Titre de l'article : La sécurité des postes nomades
Auteur : Yannick Hamon, consultant sécurité XMCO
Courriel : yannick.hamon@xmco.fr
Date : Juiller-Août 2006
Version complète en PDF : Actu Sécurité Eté 2006
Sections :
Enjeux et faiblesses
Les compromis
Protections basiques
La gestion de l'ingérable
Une erreur fréquente
La source des problèmes
Le besoin d'accessibilité aux services
Le besoin de protection du réseau local de l'entreprise
La protection des applications
La protection de l'équipement
La communication de l'équipement
Le besoin de confidentialité des données
Conclusion
Bibliographie


>La sécurité des postes nomades

L'évolution des technologies et des besoins des entreprises a conduit à l'essor de la mobilité. Pour prendre un exemple concret, il est devenu naturel, mais surtout indispensable, de pouvoir accéder à sa messagerie professionnelle ainsi qu'à toutes les applications essentielles peu importe le lieu où l'on se trouve.

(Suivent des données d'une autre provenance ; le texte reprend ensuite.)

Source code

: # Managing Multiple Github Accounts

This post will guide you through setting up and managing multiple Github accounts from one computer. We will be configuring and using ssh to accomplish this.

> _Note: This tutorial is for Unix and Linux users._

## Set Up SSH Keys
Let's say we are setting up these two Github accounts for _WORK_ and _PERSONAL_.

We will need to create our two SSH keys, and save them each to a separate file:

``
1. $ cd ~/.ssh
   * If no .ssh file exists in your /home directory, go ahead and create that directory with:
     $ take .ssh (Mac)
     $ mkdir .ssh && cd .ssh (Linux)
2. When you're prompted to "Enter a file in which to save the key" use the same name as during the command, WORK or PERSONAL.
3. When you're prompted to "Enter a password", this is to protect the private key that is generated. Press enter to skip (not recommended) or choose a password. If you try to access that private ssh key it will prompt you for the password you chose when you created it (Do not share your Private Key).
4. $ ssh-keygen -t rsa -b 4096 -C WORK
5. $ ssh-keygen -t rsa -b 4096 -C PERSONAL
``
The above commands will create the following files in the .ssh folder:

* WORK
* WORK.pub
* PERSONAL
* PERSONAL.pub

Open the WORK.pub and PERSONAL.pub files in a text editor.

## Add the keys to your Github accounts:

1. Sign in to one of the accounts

Ainsi, les ordinateurs portables sont devenus un des points critiques de la gestion du parc informatique. Ceux-ci remplacent de plus en plus les stations de travail pour une plus grande flexibilité.

Cette nouvelle tendance bouscule les administrateurs réseau : la mobilité nécessite la révision de toutes les politiques de gestion de l'entreprise puisque, là où la sécurité consistait à protéger un château fort replié sur lui-même, l'enjeu consiste désormais à sécuriser un monde communicatif et ouvert à l'instar d'un aéroport.

Poste Nomade

Les principaux enjeux et faiblesses du nomadisme

La gestion de l'ingérable

Amener de la mobilité au sein d'un réseau n'est pas aisé. Cette démarche doit être réfléchie car elle amène de grands bouleversements au sein de l'organisation informatique.

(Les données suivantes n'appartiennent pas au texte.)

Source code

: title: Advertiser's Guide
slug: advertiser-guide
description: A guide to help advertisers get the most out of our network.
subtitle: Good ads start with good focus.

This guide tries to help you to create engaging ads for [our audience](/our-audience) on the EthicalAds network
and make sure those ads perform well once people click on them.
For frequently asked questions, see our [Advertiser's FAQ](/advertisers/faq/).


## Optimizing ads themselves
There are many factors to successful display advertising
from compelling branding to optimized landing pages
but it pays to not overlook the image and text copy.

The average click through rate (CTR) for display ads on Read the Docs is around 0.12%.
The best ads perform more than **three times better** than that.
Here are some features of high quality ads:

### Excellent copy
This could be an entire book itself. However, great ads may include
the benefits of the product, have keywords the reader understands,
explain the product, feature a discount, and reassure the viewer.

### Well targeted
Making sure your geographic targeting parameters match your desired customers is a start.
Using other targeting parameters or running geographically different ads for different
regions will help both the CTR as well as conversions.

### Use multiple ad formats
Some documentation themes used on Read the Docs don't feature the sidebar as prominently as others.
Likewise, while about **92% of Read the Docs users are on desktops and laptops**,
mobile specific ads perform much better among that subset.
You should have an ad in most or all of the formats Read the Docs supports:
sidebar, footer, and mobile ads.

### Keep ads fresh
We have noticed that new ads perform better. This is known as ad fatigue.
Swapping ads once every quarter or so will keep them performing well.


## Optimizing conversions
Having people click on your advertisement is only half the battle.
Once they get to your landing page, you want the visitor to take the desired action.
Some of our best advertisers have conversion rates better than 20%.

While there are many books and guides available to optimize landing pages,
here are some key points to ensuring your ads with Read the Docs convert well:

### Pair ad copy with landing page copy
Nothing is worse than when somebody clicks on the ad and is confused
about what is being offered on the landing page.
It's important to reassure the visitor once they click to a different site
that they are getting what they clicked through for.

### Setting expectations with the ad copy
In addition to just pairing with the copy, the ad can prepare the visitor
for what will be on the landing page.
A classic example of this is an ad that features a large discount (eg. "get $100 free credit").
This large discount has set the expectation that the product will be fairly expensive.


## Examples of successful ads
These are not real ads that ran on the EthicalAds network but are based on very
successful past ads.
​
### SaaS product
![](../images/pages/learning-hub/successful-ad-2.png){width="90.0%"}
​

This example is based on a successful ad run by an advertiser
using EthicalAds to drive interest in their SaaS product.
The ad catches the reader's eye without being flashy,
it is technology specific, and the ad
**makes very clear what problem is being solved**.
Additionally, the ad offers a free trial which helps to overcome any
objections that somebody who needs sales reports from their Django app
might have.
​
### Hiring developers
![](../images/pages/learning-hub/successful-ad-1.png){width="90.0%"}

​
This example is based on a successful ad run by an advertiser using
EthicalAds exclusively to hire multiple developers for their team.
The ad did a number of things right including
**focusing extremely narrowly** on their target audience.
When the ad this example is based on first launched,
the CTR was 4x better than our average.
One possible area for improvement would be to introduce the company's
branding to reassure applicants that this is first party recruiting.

Le principal enjeu est d'assurer les mêmes services qu'aux utilisateurs du réseau interne sans maîtrise de l'équipement distant. Les buts recherchés sont la transparence et la sécurité de cette solution.
Ne rêvons pas, comme tout projet informatique, il n'y a pas de recette miracle et nous devons, une fois de plus, déterminer un compromis entre les services désirés et le niveau de sécurité requis.

Une erreur fréquente

Les technologies nécessaires au bon développement du nomadisme sont accessibles à tous. Le principal vecteur d'accès au réseau d'une entreprise est bien entendu Internet. En effet, la baisse des coûts et l'augmentation constante des débits en font un support incontournable.
De nombreux outils cryptographiques permettent de nous assurer d'une authentification forte des utilisateurs distants ainsi que de la confidentialité et de l'intégrité des échanges.

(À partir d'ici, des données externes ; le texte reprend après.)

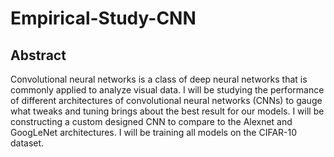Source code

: # Empirical-Study-CNN
## Abstract
Convolutional neural networks is a class of deep
neural networks that is commonly applied to analyze visual
data. I will be studying the performance of different
architectures of convolutional neural networks (CNNs) to
gauge what tweaks and tuning brings about the best result for
our models. I will be constructing a custom designed CNN to
compare to the Alexnet and GoogLeNet architectures. I will be
training all models on the CIFAR-10 dataset.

Si la couche réseau ne doit pas être sous-estimée, elle ne constitue pas pour autant le point critique de la mobilité. En effet, celle-ci étant sous le contrôle total des administrateurs, une politique interne stricte et efficace fournit une infrastructure de base sûre. Les technologies étant, pour la plupart du temps, parfaitement maîtrisées, il est désormais rare de constater des attaques par ce biais.

Effraction

La source des problèmes

Le principal risque d'intrusion au sein d'une infrastructure nomade provient des postes mobiles eux-mêmes car on les autorise à entrer au sein du "bunker". Ces équipements échappent en partie aux administrateurs car ils ne sont pas en permanence connectés au réseau de l'entreprise. Ceux-ci sont connectés dans des lieux dont les politiques et les besoins de sécurité sont hétérogènes.

Le risque de compromission d'un équipement nomade provient principalement de ses applications. En effet, les failles applicatives sont désormais les principales sources d'infections et de piratages. Même si tous les échanges avec le site de l'entreprise sont sécurisés, un poste client infecté par un virus, un cheval de Troie ou encore un keylogger et autre malware, compromet toutes les mesures de sécurité mises en place en amont.

Un pirate s'attaquera plus facilement à un ordinateur isolé, bourré d'applications, de données sensibles, plutôt qu'à une infrastructure complexe, totalement sécurisée et administrée par des experts en sécurité. Le point critique des projets de mobilités est donc la protection du poste nomade.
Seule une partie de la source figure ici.